To win the fierce competition, many companies are turning to content creation. But today, just posting things online is not enough to set a company apart because everyone is doing it.
Jakub Zieliński, Content Lead at Semrush & Founder of Much2Kind, shared some tips on how to drive more marketing and business results with the right content.
The pitfalls of popular content strategies
Here are the main mistakes SaaS companies make when they deploy their content strategies.
1/ Acting on “great” ideas
SaaS companies stakeholders or execs often approach content managers with spontaneous ideas they come up with. But before acting on them, check how they align with your product or service, or buyer personas. Do these ideas actually have anything to do with what you deliver to the market?
2/ Not aligning content production with other processes
Often, execs or stakeholders not privy to the intricacies of content production believe that content strategy can be set once and for all. However, if you don’t constantly discuss the impact of your content strategy or adjust it together with other teams, content may seriously misalign with company goals.
3/ Quantity, not quality
There’s a popular idea that to get results, you should just post more. It’s not true. All SaaS marketers use the same channels nowadays, so setting yourself apart from your competitors just with the amount of content is not enough and may be harmful to your brand.
Tips for building the right content strategy
To make a good strategy, you shouldn’t write for everyone and about everything. Instead, treat content as a product.
1/ Do customer research
Get and analyze customer data. Undertake qualitative and quantitative surveys and research. Who is your content for? What do they want? You may discover that your hypothesis and market reality do not align. But it’s better to learn before the campaign is launched.
2/ Segment your customers
Just as you can’t sell your main product to all customers in the same way, you can’t make a one-size-fits-all messaging. Who is your audience? How are its segments different from each other? How do they consume content and in what channels?
3/ Create or refine the value proposition
How do your product and content make your customer’s life easier? What are their pains & gains?
4/ Define your messaging
How are you going to convince your customers that your product will make their lives easier? For best results, show the first iteration of your content to some of your customers before you launch a campaign. They will let you know if it really has the effect you aim for.
5/ Organize your content
It’s important to not just deliver content, but also see how it forms a system.
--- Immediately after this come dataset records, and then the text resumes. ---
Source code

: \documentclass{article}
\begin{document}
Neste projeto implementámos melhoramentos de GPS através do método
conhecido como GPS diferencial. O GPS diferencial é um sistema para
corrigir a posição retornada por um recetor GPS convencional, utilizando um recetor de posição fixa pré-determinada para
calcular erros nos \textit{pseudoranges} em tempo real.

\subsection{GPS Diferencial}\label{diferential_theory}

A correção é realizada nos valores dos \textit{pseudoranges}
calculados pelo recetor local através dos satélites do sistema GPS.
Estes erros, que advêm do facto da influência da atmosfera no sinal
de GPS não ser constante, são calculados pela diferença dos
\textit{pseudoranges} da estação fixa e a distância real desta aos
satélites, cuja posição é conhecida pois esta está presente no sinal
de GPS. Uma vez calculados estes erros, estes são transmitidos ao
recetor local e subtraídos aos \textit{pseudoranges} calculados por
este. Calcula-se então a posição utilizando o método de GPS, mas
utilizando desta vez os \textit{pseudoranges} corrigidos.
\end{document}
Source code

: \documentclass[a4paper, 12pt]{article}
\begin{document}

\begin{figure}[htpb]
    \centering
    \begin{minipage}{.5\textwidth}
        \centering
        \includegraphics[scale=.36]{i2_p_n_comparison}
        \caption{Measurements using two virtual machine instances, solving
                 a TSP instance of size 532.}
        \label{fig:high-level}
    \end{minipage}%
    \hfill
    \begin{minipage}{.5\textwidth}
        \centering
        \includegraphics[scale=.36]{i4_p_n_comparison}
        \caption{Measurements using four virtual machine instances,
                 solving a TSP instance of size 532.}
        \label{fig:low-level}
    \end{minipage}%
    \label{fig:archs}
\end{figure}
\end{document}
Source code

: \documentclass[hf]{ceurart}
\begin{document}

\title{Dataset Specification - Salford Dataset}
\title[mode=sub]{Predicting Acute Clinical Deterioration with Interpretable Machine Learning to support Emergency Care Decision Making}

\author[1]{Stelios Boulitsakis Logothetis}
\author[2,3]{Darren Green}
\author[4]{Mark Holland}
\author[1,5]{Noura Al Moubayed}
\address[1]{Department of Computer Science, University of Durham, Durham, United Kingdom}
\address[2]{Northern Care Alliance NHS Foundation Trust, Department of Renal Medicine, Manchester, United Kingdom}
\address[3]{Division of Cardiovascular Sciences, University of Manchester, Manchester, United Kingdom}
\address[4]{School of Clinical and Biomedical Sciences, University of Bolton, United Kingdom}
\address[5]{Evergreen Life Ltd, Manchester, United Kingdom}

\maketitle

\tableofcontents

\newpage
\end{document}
Divide it into customer-facing content and sales & customer success enablement content. Sales and marketing departments cannot be separated from your content team. On the contrary, it should be a close relationship to produce content that will help those frontline teams work with leads and clients.
Distribution prior to creation
A good idea to consider is to plan content distribution before you create it instead of preparing a bunch of content and then trying to figure out what to do with it. In fact, doing so is quite easy if you start your content creation with the research stage.
When you research what your customers want to know, you automatically see a number of distribution channels and options for content repurposing — they tell you where they consume content and how. Besides, if you reach out to experts from other brands at the research stage, you earn additional audiences and those experts are very likely to share the final piece of content they helped to produce.
This content can be repurposed for months ahead via blog articles, guest posts, organic social posts, press releases, infographics, graphics, quotes etc. Just imagine how much time and work it saves you.
If you want to stand out in the competition with your content, don’t blindly follow popular strategies like “more content is better.” Focus on your customer instead and base your strategy on research. Examine who your client is and what they want. Use this data to build the right messaging.
This approach will show you that your content creation becomes more strategic and serves your customers’ needs more closely, thus bringing better results.